The task:
Look through the lines below, find those with the word "head", and copy them.

Given data:

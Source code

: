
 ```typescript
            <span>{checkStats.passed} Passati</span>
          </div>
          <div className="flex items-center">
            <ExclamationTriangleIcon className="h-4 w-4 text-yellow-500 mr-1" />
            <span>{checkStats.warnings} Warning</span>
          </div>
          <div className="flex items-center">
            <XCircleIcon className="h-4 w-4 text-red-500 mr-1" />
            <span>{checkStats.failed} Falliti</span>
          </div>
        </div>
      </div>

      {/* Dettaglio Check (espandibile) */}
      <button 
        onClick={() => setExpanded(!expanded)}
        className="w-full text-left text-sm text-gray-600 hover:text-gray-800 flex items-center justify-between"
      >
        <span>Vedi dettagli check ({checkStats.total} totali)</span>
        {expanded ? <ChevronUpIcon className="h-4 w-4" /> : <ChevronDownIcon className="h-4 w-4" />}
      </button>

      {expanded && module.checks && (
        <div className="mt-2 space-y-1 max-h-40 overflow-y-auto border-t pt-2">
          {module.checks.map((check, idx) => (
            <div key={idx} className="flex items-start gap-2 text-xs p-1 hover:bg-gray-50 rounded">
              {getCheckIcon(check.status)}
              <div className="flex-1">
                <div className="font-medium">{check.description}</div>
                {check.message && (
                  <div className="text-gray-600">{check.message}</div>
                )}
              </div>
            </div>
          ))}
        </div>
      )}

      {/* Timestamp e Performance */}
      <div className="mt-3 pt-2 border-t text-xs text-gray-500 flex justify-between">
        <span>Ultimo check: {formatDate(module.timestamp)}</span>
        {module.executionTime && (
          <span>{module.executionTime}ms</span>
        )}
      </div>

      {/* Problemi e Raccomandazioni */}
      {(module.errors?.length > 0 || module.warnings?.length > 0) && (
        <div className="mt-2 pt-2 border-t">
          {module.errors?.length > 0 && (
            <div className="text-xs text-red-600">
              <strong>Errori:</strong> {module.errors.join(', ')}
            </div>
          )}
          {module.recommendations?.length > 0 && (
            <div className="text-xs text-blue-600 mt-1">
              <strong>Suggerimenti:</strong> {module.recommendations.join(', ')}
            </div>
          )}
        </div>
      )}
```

...

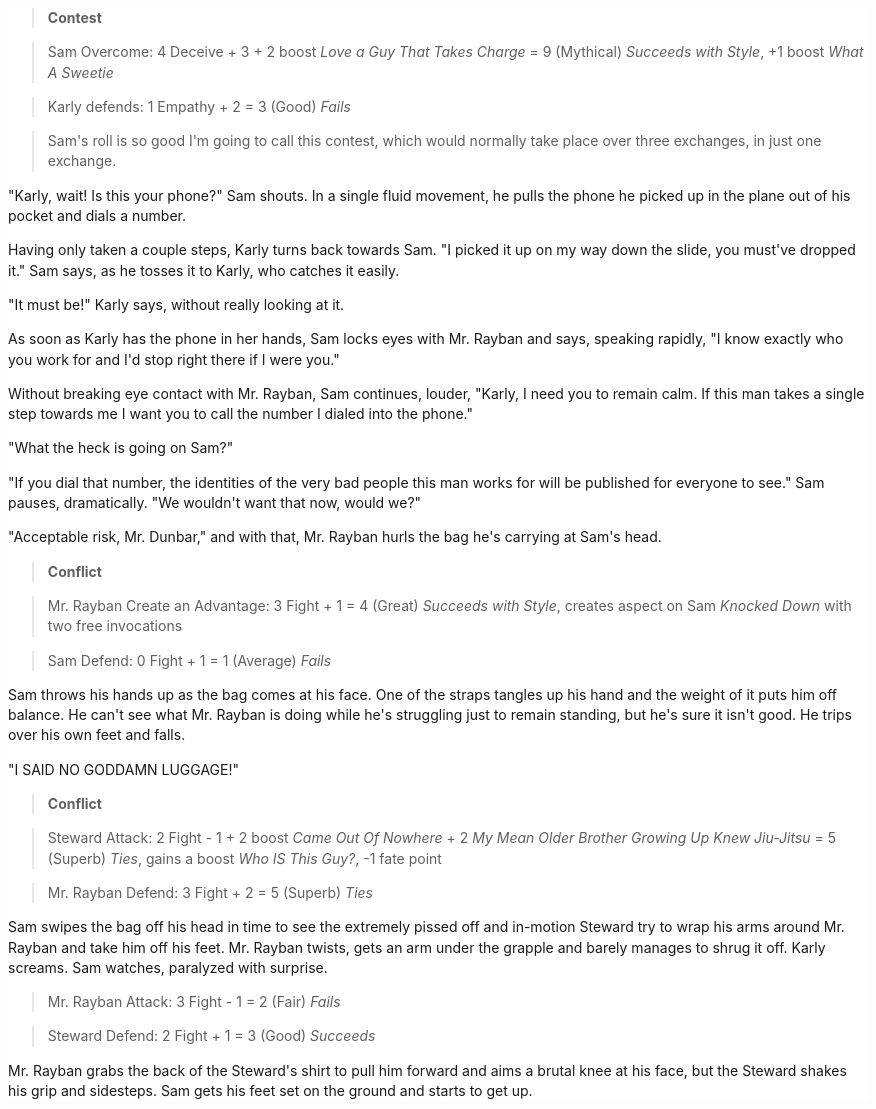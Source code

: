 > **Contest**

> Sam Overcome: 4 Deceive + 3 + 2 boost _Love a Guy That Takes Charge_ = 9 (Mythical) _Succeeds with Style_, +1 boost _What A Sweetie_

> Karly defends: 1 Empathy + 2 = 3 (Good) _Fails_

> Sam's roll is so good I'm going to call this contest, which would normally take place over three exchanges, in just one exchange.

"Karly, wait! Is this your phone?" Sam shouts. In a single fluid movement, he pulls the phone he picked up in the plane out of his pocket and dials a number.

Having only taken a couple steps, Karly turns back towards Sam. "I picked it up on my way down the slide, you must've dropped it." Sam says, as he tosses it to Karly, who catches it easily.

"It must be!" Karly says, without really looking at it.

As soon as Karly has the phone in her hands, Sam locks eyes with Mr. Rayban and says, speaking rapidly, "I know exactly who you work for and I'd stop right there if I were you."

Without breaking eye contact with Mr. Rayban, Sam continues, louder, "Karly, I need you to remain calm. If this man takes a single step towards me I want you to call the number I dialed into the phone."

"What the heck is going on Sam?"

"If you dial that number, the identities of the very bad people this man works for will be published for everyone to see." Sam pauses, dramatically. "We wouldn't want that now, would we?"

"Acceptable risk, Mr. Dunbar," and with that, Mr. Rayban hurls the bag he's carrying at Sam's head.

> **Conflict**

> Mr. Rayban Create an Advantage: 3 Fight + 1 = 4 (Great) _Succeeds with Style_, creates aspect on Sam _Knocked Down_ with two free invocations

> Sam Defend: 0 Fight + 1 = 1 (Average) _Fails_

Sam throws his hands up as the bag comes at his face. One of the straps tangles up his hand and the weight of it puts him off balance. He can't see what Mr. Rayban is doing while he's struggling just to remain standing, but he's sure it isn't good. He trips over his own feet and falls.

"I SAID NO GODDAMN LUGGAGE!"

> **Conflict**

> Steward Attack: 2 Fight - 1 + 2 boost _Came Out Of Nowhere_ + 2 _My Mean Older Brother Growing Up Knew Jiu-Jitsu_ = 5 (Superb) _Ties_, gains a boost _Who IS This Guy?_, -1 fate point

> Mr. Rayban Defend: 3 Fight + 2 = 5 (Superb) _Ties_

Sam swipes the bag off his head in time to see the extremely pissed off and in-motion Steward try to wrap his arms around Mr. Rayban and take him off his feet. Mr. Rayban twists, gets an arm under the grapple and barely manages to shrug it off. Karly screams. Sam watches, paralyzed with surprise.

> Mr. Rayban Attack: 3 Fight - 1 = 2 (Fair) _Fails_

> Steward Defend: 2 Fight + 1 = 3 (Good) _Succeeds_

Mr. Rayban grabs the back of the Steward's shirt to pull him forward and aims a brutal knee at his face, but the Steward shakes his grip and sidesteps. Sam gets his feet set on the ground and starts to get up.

---

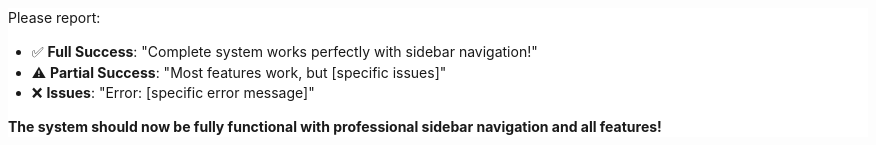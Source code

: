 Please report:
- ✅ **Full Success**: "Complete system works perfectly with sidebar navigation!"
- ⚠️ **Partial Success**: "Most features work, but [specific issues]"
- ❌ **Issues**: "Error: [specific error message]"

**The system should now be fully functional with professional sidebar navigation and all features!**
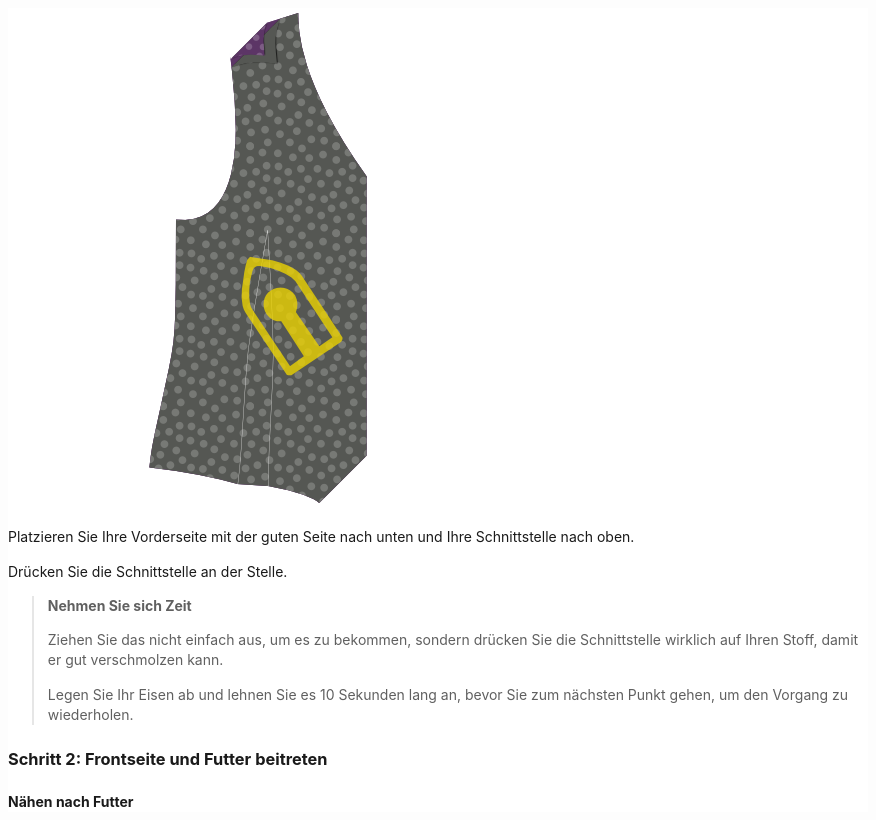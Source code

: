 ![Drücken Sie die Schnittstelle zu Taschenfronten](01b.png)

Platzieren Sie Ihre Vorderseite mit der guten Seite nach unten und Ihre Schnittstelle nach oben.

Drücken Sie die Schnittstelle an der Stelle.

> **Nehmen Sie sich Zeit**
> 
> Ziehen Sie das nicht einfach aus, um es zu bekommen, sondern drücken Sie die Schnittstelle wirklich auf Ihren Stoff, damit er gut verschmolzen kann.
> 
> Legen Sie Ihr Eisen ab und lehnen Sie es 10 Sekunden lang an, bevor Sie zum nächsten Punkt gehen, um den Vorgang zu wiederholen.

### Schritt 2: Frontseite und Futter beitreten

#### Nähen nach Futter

Task solution:
"Acceptable risk, Mr. Dunbar," and with that, Mr. Rayban hurls the bag he's carrying at Sam's head.
Sam swipes the bag off his head in time to see the extremely pissed off and in-motion Steward try to wrap his arms around Mr. Rayban and take him off his feet. Mr. Rayban twists, gets an arm under the grapple and barely manages to shrug it off. Karly screams. Sam watches, paralyzed with surprise.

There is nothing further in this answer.